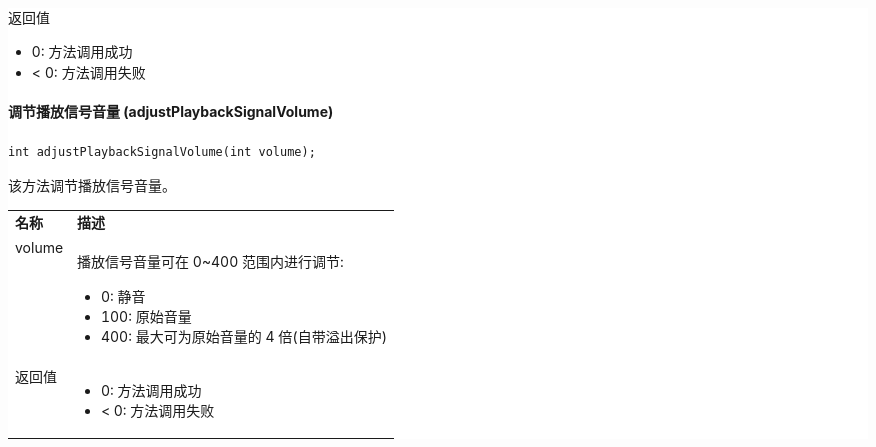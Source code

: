 </ul>
</td>
</tr>
<tr/>
<tr/>
<tr/>
<tr><td>返回值</td>
<td><ul>
<li>0: 方法调用成功</li>
<li>&lt; 0: 方法调用失败</li>
</ul>
</td>
</tr>
<tr/>
</tbody>
</table>

#### 调节播放信号音量 (adjustPlaybackSignalVolume)

```
int adjustPlaybackSignalVolume(int volume);
```

该方法调节播放信号音量。

<table>
<colgroup>
<col/>
<col/>
</colgroup>
<tbody>
<tr><td><strong>名称</strong></td>
<td><strong>描述</strong></td>
</tr>
<tr><td>volume</td>
<td><p>播放信号音量可在 0~400 范围内进行调节:</p>
<ul>
<li>0: 静音</li>
<li>100: 原始音量</li>
<li>400: 最大可为原始音量的 4 倍(自带溢出保护)</li>
</ul>
</td>
</tr>
<tr/>
<tr/>
<tr/>
<tr><td>返回值</td>
<td><ul>
<li>0: 方法调用成功</li>
<li>&lt; 0: 方法调用失败</li>
</ul>
</td>
</tr>
<tr/>
</tbody>
</table>
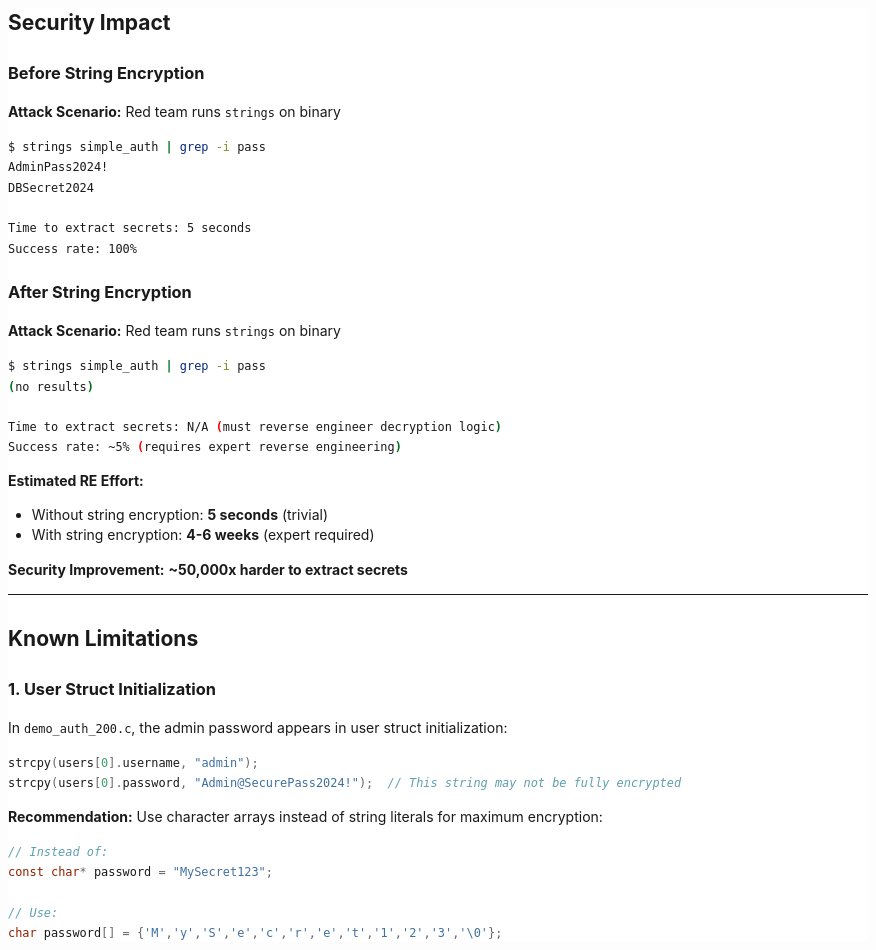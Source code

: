 ## Security Impact

### Before String Encryption

**Attack Scenario:** Red team runs `strings` on binary

```bash
$ strings simple_auth | grep -i pass
AdminPass2024!
DBSecret2024

Time to extract secrets: 5 seconds
Success rate: 100%
```

### After String Encryption

**Attack Scenario:** Red team runs `strings` on binary

```bash
$ strings simple_auth | grep -i pass
(no results)

Time to extract secrets: N/A (must reverse engineer decryption logic)
Success rate: ~5% (requires expert reverse engineering)
```

**Estimated RE Effort:**
- Without string encryption: **5 seconds** (trivial)
- With string encryption: **4-6 weeks** (expert required)

**Security Improvement:** **~50,000x harder to extract secrets**

---

## Known Limitations

### 1. User Struct Initialization

In `demo_auth_200.c`, the admin password appears in user struct initialization:

```c
strcpy(users[0].username, "admin");
strcpy(users[0].password, "Admin@SecurePass2024!");  // This string may not be fully encrypted
```

**Recommendation:** Use character arrays instead of string literals for maximum encryption:

```c
// Instead of:
const char* password = "MySecret123";

// Use:
char password[] = {'M','y','S','e','c','r','e','t','1','2','3','\0'};
```
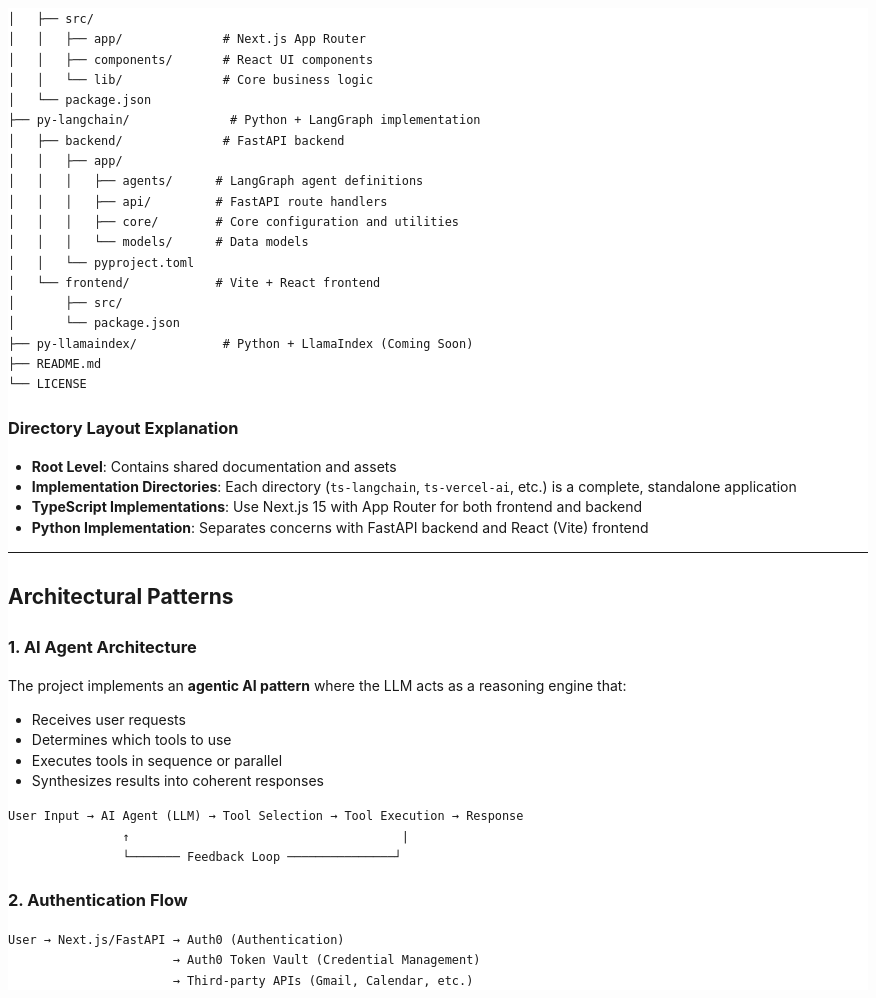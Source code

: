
 ```
│   ├── src/
│   │   ├── app/              # Next.js App Router
│   │   ├── components/       # React UI components
│   │   └── lib/              # Core business logic
│   └── package.json
├── py-langchain/              # Python + LangGraph implementation
│   ├── backend/              # FastAPI backend
│   │   ├── app/
│   │   │   ├── agents/      # LangGraph agent definitions
│   │   │   ├── api/         # FastAPI route handlers
│   │   │   ├── core/        # Core configuration and utilities
│   │   │   └── models/      # Data models
│   │   └── pyproject.toml
│   └── frontend/            # Vite + React frontend
│       ├── src/
│       └── package.json
├── py-llamaindex/            # Python + LlamaIndex (Coming Soon)
├── README.md
└── LICENSE
```

### Directory Layout Explanation

- **Root Level**: Contains shared documentation and assets
- **Implementation Directories**: Each directory (`ts-langchain`, `ts-vercel-ai`, etc.) is a complete, standalone application
- **TypeScript Implementations**: Use Next.js 15 with App Router for both frontend and backend
- **Python Implementation**: Separates concerns with FastAPI backend and React (Vite) frontend

---

## Architectural Patterns

### 1. **AI Agent Architecture**

The project implements an **agentic AI pattern** where the LLM acts as a reasoning engine that:
- Receives user requests
- Determines which tools to use
- Executes tools in sequence or parallel
- Synthesizes results into coherent responses

```
User Input → AI Agent (LLM) → Tool Selection → Tool Execution → Response
                ↑                                      |
                └─────── Feedback Loop ───────────────┘
```

### 2. **Authentication Flow**

```
User → Next.js/FastAPI → Auth0 (Authentication)
                       → Auth0 Token Vault (Credential Management)
                       → Third-party APIs (Gmail, Calendar, etc.)
```

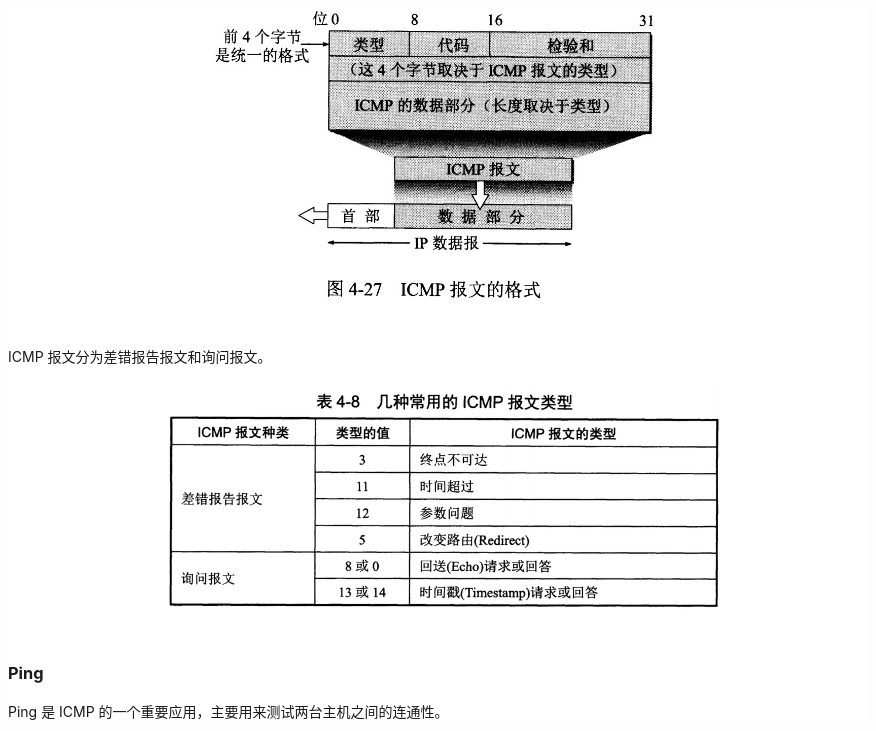 <div align="center"> <img src="img/e3124763-f75e-46c3-ba82-341e6c98d862.jpg" width="500"/> </div><br>

ICMP 报文分为差错报告报文和询问报文。

<div align="center"> <img src="img/aa29cc88-7256-4399-8c7f-3cf4a6489559.png" width="600"/> </div><br>

### Ping

Ping 是 ICMP 的一个重要应用，主要用来测试两台主机之间的连通性。
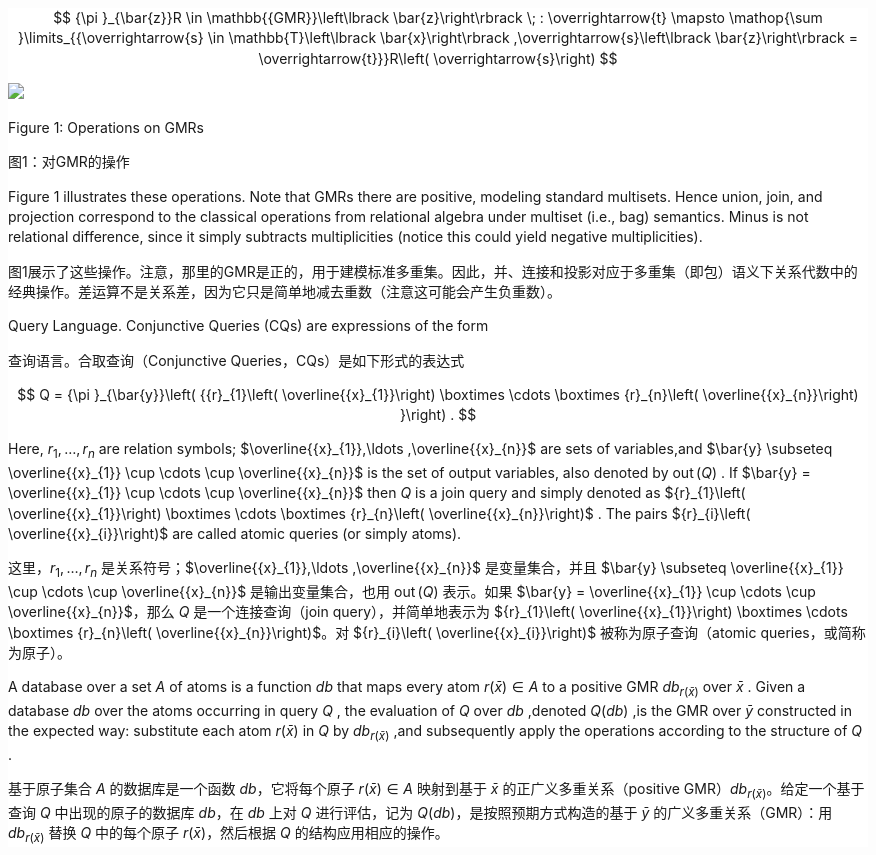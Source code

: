 $$
{\pi }_{\bar{z}}R \in  \mathbb{{GMR}}\left\lbrack  \bar{z}\right\rbrack  \; : \overrightarrow{t} \mapsto  \mathop{\sum }\limits_{{\overrightarrow{s} \in  \mathbb{T}\left\lbrack  \bar{x}\right\rbrack  ,\overrightarrow{s}\left\lbrack  \bar{z}\right\rbrack   = \overrightarrow{t}}}R\left( \overrightarrow{s}\right) 
$$





<img src="https://cdn.noedgeai.com/0195cc9d-20ab-7231-961a-fb75922b669d_2.jpg?x=988&y=154&w=588&h=260&r=0"/>

Figure 1: Operations on GMRs

图1：对GMR的操作



Figure 1 illustrates these operations. Note that GMRs there are positive, modeling standard multisets. Hence union, join, and projection correspond to the classical operations from relational algebra under multiset (i.e., bag) semantics. Minus is not relational difference, since it simply subtracts multiplicities (notice this could yield negative multiplicities).

图1展示了这些操作。注意，那里的GMR是正的，用于建模标准多重集。因此，并、连接和投影对应于多重集（即包）语义下关系代数中的经典操作。差运算不是关系差，因为它只是简单地减去重数（注意这可能会产生负重数）。

Query Language. Conjunctive Queries (CQs) are expressions of the form

查询语言。合取查询（Conjunctive Queries，CQs）是如下形式的表达式

$$
Q = {\pi }_{\bar{y}}\left( {{r}_{1}\left( \overline{{x}_{1}}\right)  \boxtimes  \cdots  \boxtimes  {r}_{n}\left( \overline{{x}_{n}}\right) }\right) .
$$

Here, ${r}_{1},\ldots ,{r}_{n}$ are relation symbols; $\overline{{x}_{1}},\ldots ,\overline{{x}_{n}}$ are sets of variables,and $\bar{y} \subseteq  \overline{{x}_{1}} \cup  \cdots  \cup  \overline{{x}_{n}}$ is the set of output variables, also denoted by $\operatorname{out}\left( Q\right)$ . If $\bar{y} = \overline{{x}_{1}} \cup  \cdots  \cup  \overline{{x}_{n}}$ then $Q$ is a join query and simply denoted as ${r}_{1}\left( \overline{{x}_{1}}\right)  \boxtimes  \cdots  \boxtimes  {r}_{n}\left( \overline{{x}_{n}}\right)$ . The pairs ${r}_{i}\left( \overline{{x}_{i}}\right)$ are called atomic queries (or simply atoms).

这里，${r}_{1},\ldots ,{r}_{n}$ 是关系符号；$\overline{{x}_{1}},\ldots ,\overline{{x}_{n}}$ 是变量集合，并且 $\bar{y} \subseteq  \overline{{x}_{1}} \cup  \cdots  \cup  \overline{{x}_{n}}$ 是输出变量集合，也用 $\operatorname{out}\left( Q\right)$ 表示。如果 $\bar{y} = \overline{{x}_{1}} \cup  \cdots  \cup  \overline{{x}_{n}}$，那么 $Q$ 是一个连接查询（join query），并简单地表示为 ${r}_{1}\left( \overline{{x}_{1}}\right)  \boxtimes  \cdots  \boxtimes  {r}_{n}\left( \overline{{x}_{n}}\right)$。对 ${r}_{i}\left( \overline{{x}_{i}}\right)$ 被称为原子查询（atomic queries，或简称为原子）。

A database over a set $A$ of atoms is a function ${db}$ that maps every atom $r\left( \bar{x}\right)  \in  A$ to a positive GMR $d{b}_{r\left( \bar{x}\right) }$ over $\bar{x}$ . Given a database ${db}$ over the atoms occurring in query $Q$ , the evaluation of $Q$ over ${db}$ ,denoted $Q\left( {db}\right)$ ,is the GMR over $\bar{y}$ constructed in the expected way: substitute each atom $r\left( \bar{x}\right)$ in $Q$ by $d{b}_{r\left( \bar{x}\right) }$ ,and subsequently apply the operations according to the structure of $Q$ .

基于原子集合 $A$ 的数据库是一个函数 ${db}$，它将每个原子 $r\left( \bar{x}\right)  \in  A$ 映射到基于 $\bar{x}$ 的正广义多重关系（positive GMR）$d{b}_{r\left( \bar{x}\right) }$。给定一个基于查询 $Q$ 中出现的原子的数据库 ${db}$，在 ${db}$ 上对 $Q$ 进行评估，记为 $Q\left( {db}\right)$，是按照预期方式构造的基于 $\bar{y}$ 的广义多重关系（GMR）：用 $d{b}_{r\left( \bar{x}\right) }$ 替换 $Q$ 中的每个原子 $r\left( \bar{x}\right)$，然后根据 $Q$ 的结构应用相应的操作。
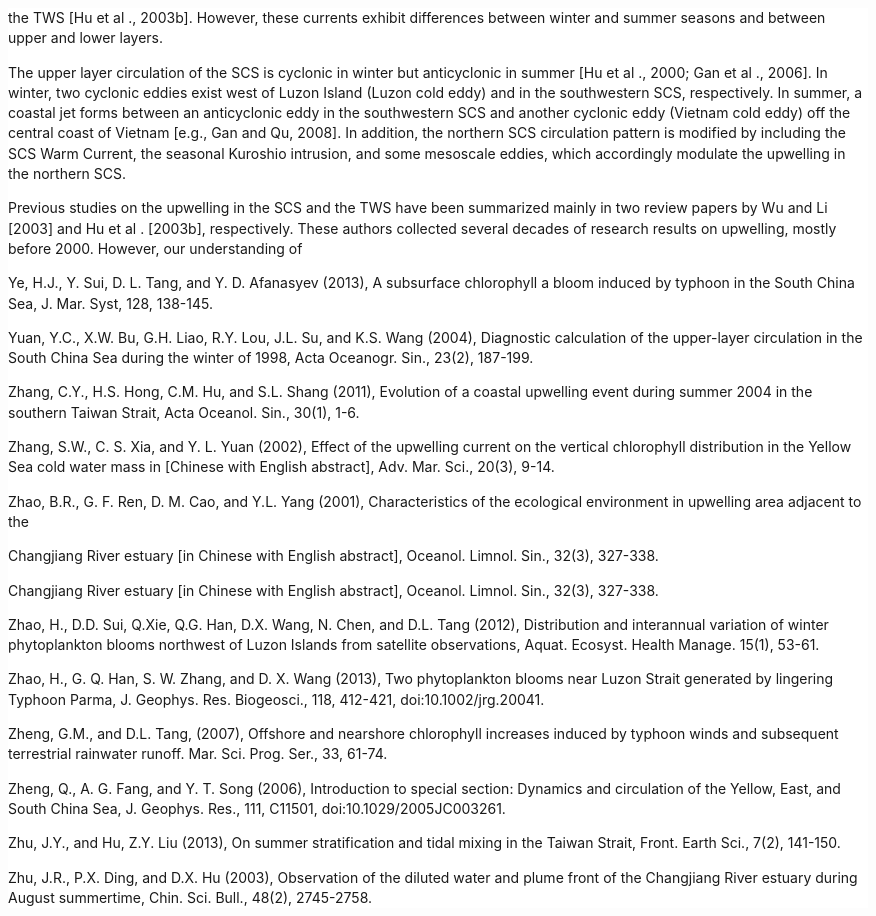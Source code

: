 the TWS [Hu et al ., 2003b]. However, these currents exhibit differences between winter and summer seasons and between upper and lower layers.

The upper layer circulation of the SCS is cyclonic in winter but anticyclonic in summer [Hu et al ., 2000; Gan et al ., 2006]. In winter, two cyclonic eddies exist west of Luzon Island (Luzon cold eddy) and in the southwestern SCS, respectively. In summer, a coastal jet forms between an anticyclonic eddy in the southwestern SCS and another cyclonic eddy (Vietnam cold eddy) off the central coast of Vietnam [e.g., Gan and Qu, 2008]. In addition, the northern SCS circulation pattern is modified by including the SCS Warm Current, the seasonal Kuroshio intrusion, and some mesoscale eddies, which accordingly modulate the upwelling in the northern SCS.

Previous studies on the upwelling in the SCS and the TWS have been summarized mainly in two review papers by Wu and Li [2003] and Hu et al . [2003b], respectively. These authors collected several decades of research results on upwelling, mostly before 2000. However, our understanding of





Ye, H.J., Y. Sui, D. L. Tang, and Y. D. Afanasyev (2013), A subsurface chlorophyll a bloom induced by typhoon in the South China Sea, J. Mar. Syst, 128, 138-145.

Yuan, Y.C., X.W. Bu, G.H. Liao, R.Y. Lou, J.L. Su, and K.S. Wang (2004), Diagnostic calculation of the upper-layer circulation in the South China Sea during the winter of 1998, Acta Oceanogr. Sin., 23(2), 187-199.

Zhang, C.Y., H.S. Hong, C.M. Hu, and S.L. Shang (2011), Evolution of a coastal upwelling event during summer 2004 in the southern Taiwan Strait, Acta Oceanol. Sin., 30(1), 1-6.

Zhang, S.W., C. S. Xia, and Y. L. Yuan (2002), Effect of the upwelling current on the vertical chlorophyll distribution in the Yellow Sea cold water mass in [Chinese with English abstract], Adv. Mar. Sci., 20(3), 9-14.

Zhao, B.R., G. F. Ren, D. M. Cao, and Y.L. Yang (2001), Characteristics of the ecological environment in upwelling area adjacent to the

Changjiang River estuary [in Chinese with English abstract], Oceanol. Limnol. Sin., 32(3), 327-338.

Changjiang River estuary [in Chinese with English abstract], Oceanol. Limnol. Sin., 32(3), 327-338.

Zhao, H., D.D. Sui, Q.Xie, Q.G. Han, D.X. Wang, N. Chen, and D.L. Tang (2012), Distribution and interannual variation of winter phytoplankton blooms northwest of Luzon Islands from satellite observations, Aquat. Ecosyst. Health Manage. 15(1), 53-61.

Zhao, H., G. Q. Han, S. W. Zhang, and D. X. Wang (2013), Two phytoplankton blooms near Luzon Strait generated by lingering Typhoon Parma, J. Geophys. Res. Biogeosci., 118, 412-421, doi:10.1002/jrg.20041.

Zheng, G.M., and D.L. Tang, (2007), Offshore and nearshore chlorophyll increases induced by typhoon winds and subsequent terrestrial rainwater runoff. Mar. Sci. Prog. Ser., 33, 61-74.

Zheng, Q., A. G. Fang, and Y. T. Song (2006), Introduction to special section: Dynamics and circulation of the Yellow, East, and South China Sea, J. Geophys. Res., 111, C11501, doi:10.1029/2005JC003261.

Zhu, J.Y., and Hu, Z.Y. Liu (2013), On summer stratification and tidal mixing in the Taiwan Strait, Front. Earth Sci., 7(2), 141-150.

Zhu, J.R., P.X. Ding, and D.X. Hu (2003), Observation of the diluted water and plume front of the Changjiang River estuary during August summertime, Chin. Sci. Bull., 48(2), 2745-2758.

= = = = =

▶ [What the exercise asks]:
Report every line of the data above that contains the string "between" by copying it in full.

▶ [Expected output]:
: the TWS [Hu et al ., 2003b]. However, these currents exhibit differences between winter and summer seasons and between upper and lower layers.
The upper layer circulation of the SCS is cyclonic in winter but anticyclonic in summer [Hu et al ., 2000; Gan et al ., 2006]. In winter, two cyclonic eddies exist west of Luzon Island (Luzon cold eddy) and in the southwestern SCS, respectively. In summer, a coastal jet forms between an anticyclonic eddy in the southwestern SCS and another cyclonic eddy (Vietnam cold eddy) off the central coast of Vietnam [e.g., Gan and Qu, 2008]. In addition, the northern SCS circulation pattern is modified by including the SCS Warm Current, the seasonal Kuroshio intrusion, and some mesoscale eddies, which accordingly modulate the upwelling in the northern SCS.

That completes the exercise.